(Stored data entries)
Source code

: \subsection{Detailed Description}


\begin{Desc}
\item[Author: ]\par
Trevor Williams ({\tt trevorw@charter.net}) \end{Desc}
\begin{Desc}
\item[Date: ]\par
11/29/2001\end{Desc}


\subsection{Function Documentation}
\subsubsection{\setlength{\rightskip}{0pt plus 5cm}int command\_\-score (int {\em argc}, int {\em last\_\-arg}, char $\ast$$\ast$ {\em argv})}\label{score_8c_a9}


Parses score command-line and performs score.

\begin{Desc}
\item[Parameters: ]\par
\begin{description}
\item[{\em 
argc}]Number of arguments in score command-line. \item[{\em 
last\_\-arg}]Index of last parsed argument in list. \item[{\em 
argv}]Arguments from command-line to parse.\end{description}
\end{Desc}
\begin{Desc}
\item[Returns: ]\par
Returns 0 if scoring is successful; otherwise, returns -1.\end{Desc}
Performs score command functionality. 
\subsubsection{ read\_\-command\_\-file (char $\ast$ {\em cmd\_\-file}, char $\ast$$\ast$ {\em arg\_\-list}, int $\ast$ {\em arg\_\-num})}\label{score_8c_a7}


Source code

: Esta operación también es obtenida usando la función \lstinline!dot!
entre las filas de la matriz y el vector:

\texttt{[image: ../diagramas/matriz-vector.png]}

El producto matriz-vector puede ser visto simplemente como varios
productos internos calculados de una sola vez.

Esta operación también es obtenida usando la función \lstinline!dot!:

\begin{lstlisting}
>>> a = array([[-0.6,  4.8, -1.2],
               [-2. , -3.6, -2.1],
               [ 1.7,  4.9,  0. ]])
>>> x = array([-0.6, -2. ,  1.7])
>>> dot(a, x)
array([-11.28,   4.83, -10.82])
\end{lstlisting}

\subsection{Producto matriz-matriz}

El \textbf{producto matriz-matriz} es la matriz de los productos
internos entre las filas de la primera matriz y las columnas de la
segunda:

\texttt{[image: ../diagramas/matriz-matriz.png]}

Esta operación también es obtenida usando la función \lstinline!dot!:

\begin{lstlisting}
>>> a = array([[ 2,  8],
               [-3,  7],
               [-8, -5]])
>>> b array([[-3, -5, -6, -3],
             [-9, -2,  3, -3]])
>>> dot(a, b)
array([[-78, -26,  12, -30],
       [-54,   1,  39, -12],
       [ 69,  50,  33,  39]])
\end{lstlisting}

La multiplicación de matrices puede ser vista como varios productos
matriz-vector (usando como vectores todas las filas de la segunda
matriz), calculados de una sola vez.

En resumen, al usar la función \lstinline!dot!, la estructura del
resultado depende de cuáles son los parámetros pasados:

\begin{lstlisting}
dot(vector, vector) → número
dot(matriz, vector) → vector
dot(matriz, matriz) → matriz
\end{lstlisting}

• [PROBLEM]
The entries shown above should be duplicated exactly.

• [RESPONSE TO THE EXERCISE]
Source code

: \subsection{Detailed Description}


\begin{Desc}
\item[Author: ]\par
Trevor Williams ({\tt trevorw@charter.net}) \end{Desc}
\begin{Desc}
\item[Date: ]\par
11/29/2001\end{Desc}


\subsection{Function Documentation}
\subsubsection{\setlength{\rightskip}{0pt plus 5cm}int command\_\-score (int {\em argc}, int {\em last\_\-arg}, char $\ast$$\ast$ {\em argv})}\label{score_8c_a9}


Parses score command-line and performs score.

\begin{Desc}
\item[Parameters: ]\par
\begin{description}
\item[{\em 
argc}]Number of arguments in score command-line. \item[{\em 
last\_\-arg}]Index of last parsed argument in list. \item[{\em 
argv}]Arguments from command-line to parse.\end{description}
\end{Desc}
\begin{Desc}
\item[Returns: ]\par
Returns 0 if scoring is successful; otherwise, returns -1.\end{Desc}
Performs score command functionality. 
\subsubsection{ read\_\-command\_\-file (char $\ast$ {\em cmd\_\-file}, char $\ast$$\ast$ {\em arg\_\-list}, int $\ast$ {\em arg\_\-num})}\label{score_8c_a7}


Source code

: Esta operación también es obtenida usando la función \lstinline!dot!
entre las filas de la matriz y el vector:

\texttt{[image: ../diagramas/matriz-vector.png]}

El producto matriz-vector puede ser visto simplemente como varios
productos internos calculados de una sola vez.

Esta operación también es obtenida usando la función \lstinline!dot!:

\begin{lstlisting}
>>> a = array([[-0.6,  4.8, -1.2],
               [-2. , -3.6, -2.1],
               [ 1.7,  4.9,  0. ]])
>>> x = array([-0.6, -2. ,  1.7])
>>> dot(a, x)
array([-11.28,   4.83, -10.82])
\end{lstlisting}

\subsection{Producto matriz-matriz}

El \textbf{producto matriz-matriz} es la matriz de los productos
internos entre las filas de la primera matriz y las columnas de la
segunda:

\texttt{[image: ../diagramas/matriz-matriz.png]}

Esta operación también es obtenida usando la función \lstinline!dot!:

\begin{lstlisting}
>>> a = array([[ 2,  8],
               [-3,  7],
               [-8, -5]])
>>> b array([[-3, -5, -6, -3],
             [-9, -2,  3, -3]])
>>> dot(a, b)
array([[-78, -26,  12, -30],
       [-54,   1,  39, -12],
       [ 69,  50,  33,  39]])
\end{lstlisting}

La multiplicación de matrices puede ser vista como varios productos
matriz-vector (usando como vectores todas las filas de la segunda
matriz), calculados de una sola vez.

En resumen, al usar la función \lstinline!dot!, la estructura del
resultado depende de cuáles son los parámetros pasados:

\begin{lstlisting}
dot(vector, vector) → número
dot(matriz, vector) → vector
dot(matriz, matriz) → matriz
\end{lstlisting}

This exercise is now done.